» Material for this task:
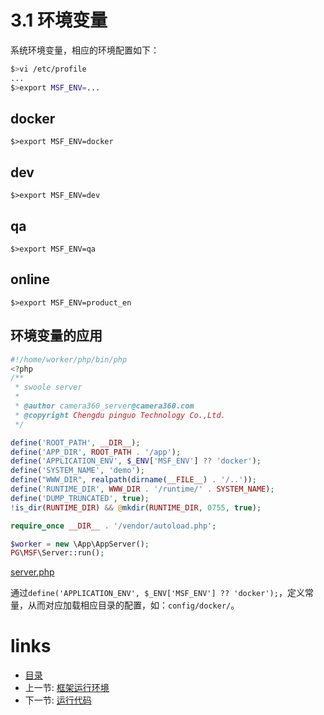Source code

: # 3.1 环境变量

系统环境变量，相应的环境配置如下：

```bash
$>vi /etc/profile
...
$>export MSF_ENV=...
```

## docker

```
$>export MSF_ENV=docker
```

## dev

```
$>export MSF_ENV=dev
```

## qa

```
$>export MSF_ENV=qa
```

## online

```
$>export MSF_ENV=product_en
```

## 环境变量的应用

```php
#!/home/worker/php/bin/php
<?php
/**
 * swoole server
 *
 * @author camera360_server@camera360.com
 * @copyright Chengdu pinguo Technology Co.,Ltd.
 */

define('ROOT_PATH', __DIR__);
define('APP_DIR', ROOT_PATH . '/app');
define('APPLICATION_ENV', $_ENV['MSF_ENV'] ?? 'docker');
define('SYSTEM_NAME', 'demo');
define("WWW_DIR", realpath(dirname(__FILE__) . '/..'));
define('RUNTIME_DIR', WWW_DIR . '/runtime/' . SYSTEM_NAME);
define('DUMP_TRUNCATED', true);
!is_dir(RUNTIME_DIR) && @mkdir(RUNTIME_DIR, 0755, true);

require_once __DIR__ . '/vendor/autoload.php';

$worker = new \App\AppServer();
PG\MSF\Server::run();
```

[server.php](https://github.com/pinguo/php-msf-demo/blob/master/server.php)

通过`define('APPLICATION_ENV', $_ENV['MSF_ENV'] ?? 'docker');`，定义常量，从而对应加载相应目录的配置，如：`config/docker/`。

# links
  * [目录](../README.md)
  * 上一节: [框架运行环境](3.0-框架运行环境.md)
  * 下一节: [运行代码](3.2-运行代码.md)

» Your instructions: Provide a precise transcription of the listing, excluding each picture.

» Result of the task:
Source code

: # 3.1 环境变量

系统环境变量，相应的环境配置如下：

```bash
$>vi /etc/profile
...
$>export MSF_ENV=...
```

## docker

```
$>export MSF_ENV=docker
```

## dev

```
$>export MSF_ENV=dev
```

## qa

```
$>export MSF_ENV=qa
```

## online

```
$>export MSF_ENV=product_en
```

## 环境变量的应用

```php
#!/home/worker/php/bin/php
<?php
/**
 * swoole server
 *
 * @author camera360_server@camera360.com
 * @copyright Chengdu pinguo Technology Co.,Ltd.
 */

define('ROOT_PATH', __DIR__);
define('APP_DIR', ROOT_PATH . '/app');
define('APPLICATION_ENV', $_ENV['MSF_ENV'] ?? 'docker');
define('SYSTEM_NAME', 'demo');
define("WWW_DIR", realpath(dirname(__FILE__) . '/..'));
define('RUNTIME_DIR', WWW_DIR . '/runtime/' . SYSTEM_NAME);
define('DUMP_TRUNCATED', true);
!is_dir(RUNTIME_DIR) && @mkdir(RUNTIME_DIR, 0755, true);

require_once __DIR__ . '/vendor/autoload.php';

$worker = new \App\AppServer();
PG\MSF\Server::run();
```

[server.php](https://github.com/pinguo/php-msf-demo/blob/master/server.php)

通过`define('APPLICATION_ENV', $_ENV['MSF_ENV'] ?? 'docker');`，定义常量，从而对应加载相应目录的配置，如：`config/docker/`。

# links
  * [目录](../README.md)
  * 上一节: [框架运行环境](3.0-框架运行环境.md)
  * 下一节: [运行代码](3.2-运行代码.md)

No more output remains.